> Activity
Please set down every line of the records below exactly, without the pictures.
★ ★ ★ ★ ★
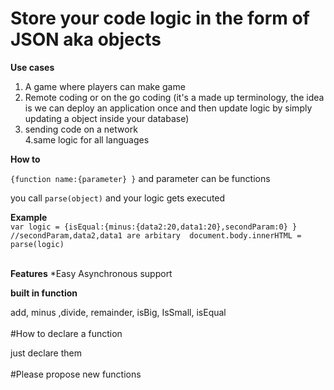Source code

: <h1>                                          Store your code logic in the form of JSON aka objects                                  </h1>

<b>Use cases</b>

  1. A game where players can make game<br>
  2. Remote coding or on the go coding (it's a made up terminology, the idea is we can deploy an application once and then update logic by simply updating a object inside your database)
  3. sending code on a network<br>
  4.same logic for all languages
  
<b>How to</b><br>

``{function name:{parameter} }`` and parameter can be functions <br>

you call ``parse(object)`` and your logic gets executed
  
 
<b>Example</b><br>
``var logic = {isEqual:{minus:{data2:20,data1:20},secondParam:0} } //secondParam,data2,data1 are arbitary 
document.body.innerHTML = parse(logic)
``
<br><br>

<b>Features</b>
  *Easy Asynchronous support
  
<b>built in function</b><br>

add, minus ,divide, remainder, isBig, IsSmall, isEqual
<br><br>
#How to declare a function

just declare them
<br><br>
#Please propose new functions
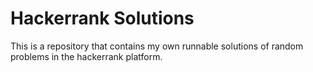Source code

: # Hackerrank Solutions

This is a repository that contains my own runnable solutions of random problems in the hackerrank platform.
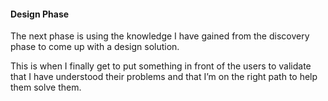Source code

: #### Design Phase

The next phase is using the knowledge I have gained from the discovery phase to come up with a design solution.

This is when I finally get to put something in front of the users to validate that I have understood their problems and that I’m on the right path to help them solve them.
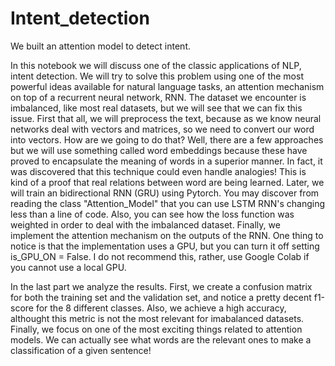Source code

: # Intent_detection
We built an attention model to detect intent.

In this notebook we will discuss one of the classic applications of NLP, intent detection. 
We will try to solve this problem using one of the most powerful ideas available for natural language tasks, an attention mechanism on top of a recurrent neural network, RNN.
The dataset we encounter is imbalanced, like most real datasets, but we will see that we can fix this issue. 
First that all, we will preprocess the text, because as we know neural networks deal with vectors and matrices, so we need to convert our word into vectors.
How are we going to do that? Well, there are a few approaches but we will use something called word embeddings because these have proved to
encapsulate the meaning of words in a superior manner. In fact, it was discovered that this technique could even handle analogies! This is kind of a proof that
real relations between word are being learned.
Later, we will train an bidirectional RNN (GRU) using Pytorch. You may discover from reading the class "Attention_Model" that you can 
use LSTM RNN's changing less than a line of code. Also, you can see how the loss function was weighted in order to deal with the imbalanced dataset.
Finally, we implement the attention mechanism on the outputs of the RNN. One thing to notice is that the implementation uses a GPU, but you can turn it off setting 
is_GPU_ON = False. I do not recommend this, rather, use Google Colab if you cannot use a local GPU.

In the last part we analyze the results. First, we create a confusion matrix for both the training set and the validation set, and notice a pretty decent f1-score for the 
8 different classes. Also, we achieve a high accuracy, althought this metric is not the most relevant for imabalanced datasets.
Finally, we focus on one of the most exciting things related to attention models. We can actually see what words are the relevant ones to make a classification of a given sentence!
★ ★ ★ ★ ★
> Answer below
Source code

: <h1>                                          Store your code logic in the form of JSON aka objects                                  </h1>

<b>Use cases</b>

  1. A game where players can make game<br>
  2. Remote coding or on the go coding (it's a made up terminology, the idea is we can deploy an application once and then update logic by simply updating a object inside your database)
  3. sending code on a network<br>
  4.same logic for all languages
  
<b>How to</b><br>

``{function name:{parameter} }`` and parameter can be functions <br>

you call ``parse(object)`` and your logic gets executed
  
 
<b>Example</b><br>
``var logic = {isEqual:{minus:{data2:20,data1:20},secondParam:0} } //secondParam,data2,data1 are arbitary 
document.body.innerHTML = parse(logic)
``
<br><br>

<b>Features</b>
  *Easy Asynchronous support
  
<b>built in function</b><br>

add, minus ,divide, remainder, isBig, IsSmall, isEqual
<br><br>
#How to declare a function

just declare them
<br><br>
#Please propose new functions
Source code

: # Hackerrank Solutions

This is a repository that contains my own runnable solutions of random problems in the hackerrank platform.
Source code

: #### Design Phase

The next phase is using the knowledge I have gained from the discovery phase to come up with a design solution.

This is when I finally get to put something in front of the users to validate that I have understood their problems and that I’m on the right path to help them solve them.
Source code

: # Intent_detection
We built an attention model to detect intent.

In this notebook we will discuss one of the classic applications of NLP, intent detection. 
We will try to solve this problem using one of the most powerful ideas available for natural language tasks, an attention mechanism on top of a recurrent neural network, RNN.
The dataset we encounter is imbalanced, like most real datasets, but we will see that we can fix this issue. 
First that all, we will preprocess the text, because as we know neural networks deal with vectors and matrices, so we need to convert our word into vectors.
How are we going to do that? Well, there are a few approaches but we will use something called word embeddings because these have proved to
encapsulate the meaning of words in a superior manner. In fact, it was discovered that this technique could even handle analogies! This is kind of a proof that
real relations between word are being learned.
Later, we will train an bidirectional RNN (GRU) using Pytorch. You may discover from reading the class "Attention_Model" that you can 
use LSTM RNN's changing less than a line of code. Also, you can see how the loss function was weighted in order to deal with the imbalanced dataset.
Finally, we implement the attention mechanism on the outputs of the RNN. One thing to notice is that the implementation uses a GPU, but you can turn it off setting 
is_GPU_ON = False. I do not recommend this, rather, use Google Colab if you cannot use a local GPU.

In the last part we analyze the results. First, we create a confusion matrix for both the training set and the validation set, and notice a pretty decent f1-score for the 
8 different classes. Also, we achieve a high accuracy, althought this metric is not the most relevant for imabalanced datasets.
Finally, we focus on one of the most exciting things related to attention models. We can actually see what words are the relevant ones to make a classification of a given sentence!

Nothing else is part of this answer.